How My Company Hires for Culture First, Skills Second, 2011
By Alan Lewis
No two organizations' hiring processes are alike. No technology company hiring manager would ask a programmer applicant to teach the alphabet, but it's the first thing a school administrator might ask of a teacher. Obviously, you need different criteria to assess if people possess the skills needed to succeed in different positions.
But skills don't tell the whole story. Every organization needs employees who mesh with its core values — the principles that define who you are as an organization and that shape day-to-day business decisions. Employees who do not adhere to a shared corporate culture dilute it, detracting from the essence that gives your company its identity and helps it achieve aggressive goals. In my view, every organization's hiring process — from Microsoft to PS 90 to everything in between — should screen candidates for the best cultural fit.

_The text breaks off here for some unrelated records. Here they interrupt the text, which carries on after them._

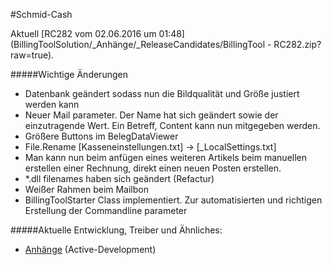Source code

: #Schmid-Cash

Aktuell [RC282 vom 02.06.2016 um 01:48](BillingToolSolution/_Anhänge/_ReleaseCandidates/BillingTool - RC282.zip?raw=true).

#####Wichtige Änderungen
* Datenbank geändert sodass nun die Bildqualität und Größe justiert werden kann
* Neuer Mail parameter. Der Name hat sich geändert sowie der einzutragende Wert. Ein Betreff, Content kann nun mitgegeben werden.
* Größere Buttons im BelegDataViewer
* File.Rename    [Kasseneinstellungen.txt]   ->  [_LocalSettings.txt]
* Man kann nun beim anfügen eines weiteren Artikels beim manuellen erstellen einer Rechnung, direkt einen neuen Posten erstellen.
* *.dll filenames haben sich geändert (Refactur)
* Weißer Rahmen beim Mailbon
* BillingToolStarter Class implementiert. Zur automatisierten und richtigen Erstellung der Commandline parameter
[](CHANGELOGEND)

#####Aktuelle Entwicklung, Treiber und Ähnliches:
* [Anhänge](https://github.com/cssack/ProjectSchmid/tree/Active-Development/BillingToolSolution/_Anh%C3%A4nge) (Active-Development)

I'm the owner of Grand Circle Travel, a $600 million international tour operator for Americans 50+, and like many executives, I've found that in my business, alignment with my company's culture and values counts far more than do skills or experience. In most cases, if an associate shares our values, we can teach the job skills. That's why more than a decade ago we adopted a values-based hiring model. This decision has not only enhanced our recruiting efforts, it has contributed to the long-term success of our associates and of our organization.

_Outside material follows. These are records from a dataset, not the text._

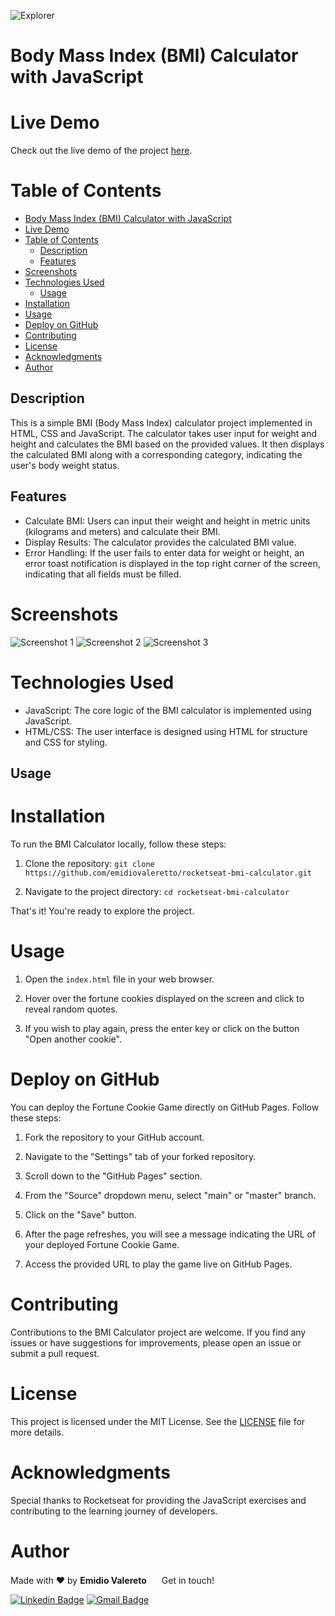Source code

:![Explorer](https://efficient-sloth-d85.notion.site/image/https%3A%2F%2Fs3-us-west-2.amazonaws.com%2Fsecure.notion-static.com%2F74dec54c-b44a-4c7e-adbd-f8a069b98b7b%2FCapa_Notion_-_Explorer.png?table=block&id=19dfbff7-b19c-47c5-9a28-6afa37d42543&spaceId=08f749ff-d06d-49a8-a488-9846e081b224&width=2000&userId=&cache=v2)

# Body Mass Index (BMI) Calculator with JavaScript

# Live Demo

Check out the live demo of the project <a href="https://emidiovaleretto.github.io/rocketseat-bmi-calculator/" target="_blank" rel="noopener noreferrer">here</a>.

# Table of Contents

- [Body Mass Index (BMI) Calculator with JavaScript](#body-mass-index-bmi-calculator-with-javascript)
- [Live Demo](#live-demo)
- [Table of Contents](#table-of-contents)
  - [Description](#description)
  - [Features](#features)
- [Screenshots](#screenshots)
- [Technologies Used](#technologies-used)
  - [Usage](#usage)
- [Installation](#installation)
- [Usage](#usage-1)
- [Deploy on GitHub](#deploy-on-github)
- [Contributing](#contributing)
- [License](#license)
- [Acknowledgments](#acknowledgments)
- [Author](#author)

## Description

This is a simple BMI (Body Mass Index) calculator project implemented in HTML, CSS and JavaScript. The calculator takes user input for weight and height and calculates the BMI based on the provided values. It then displays the calculated BMI along with a corresponding category, indicating the user's body weight status.

## Features

- Calculate BMI: Users can input their weight and height in metric units (kilograms and meters) and calculate their BMI.
- Display Results: The calculator provides the calculated BMI value.
- Error Handling: If the user fails to enter data for weight or height, an error toast notification is displayed in the top right corner of the screen, indicating that all fields must be filled.

# Screenshots

![Screenshot 1](https://i.ibb.co/JmJ4P5Y/01.jpg)
![Screenshot 2](https://i.ibb.co/z52XqtP/img-2.jpg)
![Screenshot 3](https://i.ibb.co/xhwjyC9/img-3.jpg)

# Technologies Used

- JavaScript: The core logic of the BMI calculator is implemented using JavaScript.
- HTML/CSS: The user interface is designed using HTML for structure and CSS for styling.

## Usage

# Installation

To run the BMI Calculator locally, follow these steps:

1. Clone the repository: `git clone https://github.com/emidiovaleretto/rocketseat-bmi-calculator.git`

2. Navigate to the project directory: `cd rocketseat-bmi-calculator`

That's it! You're ready to explore the project.

# Usage

1. Open the `index.html` file in your web browser.

2. Hover over the fortune cookies displayed on the screen and click to reveal random quotes.

3. If you wish to play again, press the enter key or click on the button "Open another cookie".

# Deploy on GitHub

You can deploy the Fortune Cookie Game directly on GitHub Pages. Follow these steps:

1. Fork the repository to your GitHub account.

2. Navigate to the "Settings" tab of your forked repository.

3. Scroll down to the "GitHub Pages" section.

4. From the "Source" dropdown menu, select "main" or "master" branch.

5. Click on the "Save" button.

6. After the page refreshes, you will see a message indicating the URL of your deployed Fortune Cookie Game.

7. Access the provided URL to play the game live on GitHub Pages.

# Contributing

Contributions to the BMI Calculator project are welcome. If you find any issues or have suggestions for improvements, please open an issue or submit a pull request.

# License

This project is licensed under the MIT License. See the [LICENSE](LICENSE) file for more details.

# Acknowledgments

Special thanks to Rocketseat for providing the JavaScript exercises and contributing to the learning journey of developers.

# Author

Made with ❤️ by <b>Emidio Valereto</b> <img src="https://raw.githubusercontent.com/MartinHeinz/MartinHeinz/master/wave.gif" width="16px"> Get in touch!

[![Linkedin Badge](https://img.shields.io/badge/-Emidio-blue?style=flat-square&logo=Linkedin&logoColor=white&link=https://www.linkedin.com/in/emidiovalereto/)](https://www.linkedin.com/in/emidiovalereto/) [![Gmail Badge](https://img.shields.io/badge/-emidio.valereto@gmail.com-c14438?style=flat-square&logo=Gmail&logoColor=white&link=mailto:emidio.valereto@gmail.com)](mailto:emidio.valereto@gmail.com)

Interviewing for values may sound difficult, but it can be easily embraced throughout the organization and by hiring managers. Here are three pieces of advice to keep in mind when working to develop a values-based hiring process:
Don't just ask candidates to tell you how they espouse your company's values; let them show you. You can learn a lot more about a person from watching him or her interact with other job applicants and employees. At Grand Circle, our process includes a group interview, in which multiple candidates interview for various open jobs at the same time. We observe candidates undertaking unique and often quirky challenges, and interacting with each other. Candidates act out scenarios that show us whether or not they exhibit our core values — open and courageous communication, risk-taking, speed, quality, teamwork, and thriving in change. To test for risk-taking, for example, candidates role-play how they would deal with a situation in which one colleague has been called out of town and needs a less-experienced coworker to take his or her place in an important presentation. We also engage candidates in a "raw-egg drop exercise," in which they work in teams to design a travel vessel for the egg (using only straws and tape), develop a marketing presentation to "sell" the trip the designed vessel will take the egg on, and then drop the vessel from about 10 feet. From this exercise, we're able to quickly learn which candidates exhibit leadership and teamwork qualities, which ones perform well in unusual situations, and which have done their background research on the company.
Be crystal clear about your culture and values. You don't want to hire someone destined to fail, wasting their time and energy (and yours). Being open is the best way to avoid that. Prospective associates will walk away on their own if they don't believe they can fit in with your culture. We've seen it many times — as in the man who called our raw-egg exercise "really weird" and the woman who announced she didn't want to be part of our "kumbaya culture." It was far better to screen out these people in the initial interview than learn of their discomfort with our values during their first months on the job.
Don't combine skills interviews with values interviews. When values are assessed in a separate and distinct process, you will very likely learn something that you would have missed had you screened a candidate for skills simultaneously. One of our organization's young superstars came to his group interview with virtually no relevant job experience — which would have held him back had we been focusing on skills — but he demonstrated such ambition and leadership that we jumped to hire him.
Hiring good cultural matches is the best way to assure the continued success of your company. It leads to higher retention (43 percent of our employees have been on board for five or more years), better employee engagement, and deeper connections with customers. In your hiring process, isn't it time you looked beyond skills to what's most important — your company's values?